Saved data entries
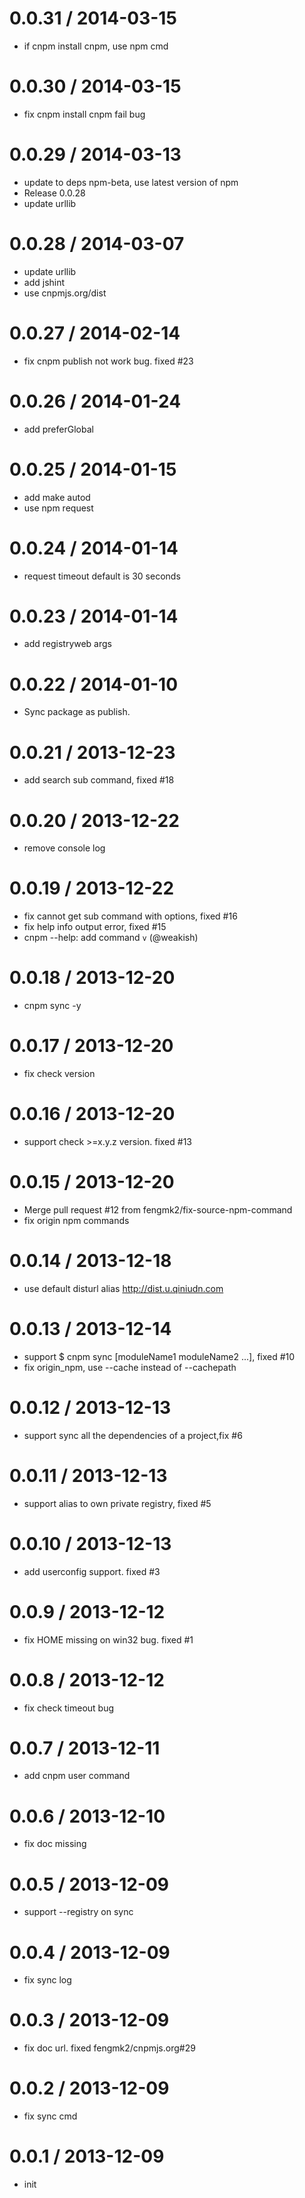 
0.0.31 / 2014-03-15
==================

 * if cnpm install cnpm, use npm cmd

0.0.30 / 2014-03-15
==================

 * fix cnpm install cnpm fail bug

0.0.29 / 2014-03-13 
==================

  * update to deps npm-beta, use latest version of npm
  * Release 0.0.28
  * update urllib

0.0.28 / 2014-03-07 
==================

  * update urllib
  * add jshint
  * use cnpmjs.org/dist

0.0.27 / 2014-02-14 
==================

  * fix cnpm publish not work bug. fixed #23

0.0.26 / 2014-01-24 
==================

  * add preferGlobal

0.0.25 / 2014-01-15 
==================

  * add make autod
  * use npm request

0.0.24 / 2014-01-14 
==================

  * request timeout default is 30 seconds

0.0.23 / 2014-01-14 
==================

  * add registryweb args

0.0.22 / 2014-01-10 
==================

  * Sync package as publish.

0.0.21 / 2013-12-23 
==================

  * add search sub command, fixed #18

0.0.20 / 2013-12-22 
==================

  * remove console log

0.0.19 / 2013-12-22 
==================

  * fix cannot get sub command with options, fixed #16
  * fix help info output error, fixed #15
  * cnpm --help: add command `v` (@weakish)

0.0.18 / 2013-12-20 
==================

  * cnpm sync -y

0.0.17 / 2013-12-20 
==================

  * fix check version

0.0.16 / 2013-12-20 
==================

  * support check >=x.y.z version. fixed #13

0.0.15 / 2013-12-20 
==================

  * Merge pull request #12 from fengmk2/fix-source-npm-command
  * fix origin npm commands

0.0.14 / 2013-12-18 
==================

  * use default disturl alias http://dist.u.qiniudn.com

0.0.13 / 2013-12-14 
==================

  * support $ cnpm sync [moduleName1 moduleName2 ...], fixed #10
  * fix origin_npm, use --cache instead of --cachepath

0.0.12 / 2013-12-13 
==================

  * support sync all the dependencies of a project,fix #6

0.0.11 / 2013-12-13 
==================

  * support alias to own private registry, fixed #5

0.0.10 / 2013-12-13 
==================

  * add userconfig support. fixed #3

0.0.9 / 2013-12-12 
==================

  * fix HOME missing on win32 bug. fixed #1

0.0.8 / 2013-12-12 
==================

  * fix check timeout bug

0.0.7 / 2013-12-11 
==================

  * add cnpm user command

0.0.6 / 2013-12-10 
==================

  * fix doc missing

0.0.5 / 2013-12-09 
==================

  * support --registry on sync

0.0.4 / 2013-12-09 
==================

  * fix sync log

0.0.3 / 2013-12-09 
==================

  * fix doc url. fixed fengmk2/cnpmjs.org#29

0.0.2 / 2013-12-09 
==================

  * fix sync cmd

0.0.1 / 2013-12-09 
==================

  * init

Assignment | Leave the pictures out and output all of the data verbatim.

Written reply |
0.0.31 / 2014-03-15
==================

 * if cnpm install cnpm, use npm cmd

0.0.30 / 2014-03-15
==================

 * fix cnpm install cnpm fail bug

0.0.29 / 2014-03-13 
==================

  * update to deps npm-beta, use latest version of npm
  * Release 0.0.28
  * update urllib

0.0.28 / 2014-03-07 
==================

  * update urllib
  * add jshint
  * use cnpmjs.org/dist

0.0.27 / 2014-02-14 
==================

  * fix cnpm publish not work bug. fixed #23

0.0.26 / 2014-01-24 
==================

  * add preferGlobal

0.0.25 / 2014-01-15 
==================

  * add make autod
  * use npm request

0.0.24 / 2014-01-14 
==================

  * request timeout default is 30 seconds

0.0.23 / 2014-01-14 
==================

  * add registryweb args

0.0.22 / 2014-01-10 
==================

  * Sync package as publish.

0.0.21 / 2013-12-23 
==================

  * add search sub command, fixed #18

0.0.20 / 2013-12-22 
==================

  * remove console log

0.0.19 / 2013-12-22 
==================

  * fix cannot get sub command with options, fixed #16
  * fix help info output error, fixed #15
  * cnpm --help: add command `v` (@weakish)

0.0.18 / 2013-12-20 
==================

  * cnpm sync -y

0.0.17 / 2013-12-20 
==================

  * fix check version

0.0.16 / 2013-12-20 
==================

  * support check >=x.y.z version. fixed #13

0.0.15 / 2013-12-20 
==================

  * Merge pull request #12 from fengmk2/fix-source-npm-command
  * fix origin npm commands

0.0.14 / 2013-12-18 
==================

  * use default disturl alias http://dist.u.qiniudn.com

0.0.13 / 2013-12-14 
==================

  * support $ cnpm sync [moduleName1 moduleName2 ...], fixed #10
  * fix origin_npm, use --cache instead of --cachepath

0.0.12 / 2013-12-13 
==================

  * support sync all the dependencies of a project,fix #6

0.0.11 / 2013-12-13 
==================

  * support alias to own private registry, fixed #5

0.0.10 / 2013-12-13 
==================

  * add userconfig support. fixed #3

0.0.9 / 2013-12-12 
==================

  * fix HOME missing on win32 bug. fixed #1

0.0.8 / 2013-12-12 
==================

  * fix check timeout bug

0.0.7 / 2013-12-11 
==================

  * add cnpm user command

0.0.6 / 2013-12-10 
==================

  * fix doc missing

0.0.5 / 2013-12-09 
==================

  * support --registry on sync

0.0.4 / 2013-12-09 
==================

  * fix sync log

0.0.3 / 2013-12-09 
==================

  * fix doc url. fixed fengmk2/cnpmjs.org#29

0.0.2 / 2013-12-09 
==================

  * fix sync cmd

0.0.1 / 2013-12-09 
==================

  * init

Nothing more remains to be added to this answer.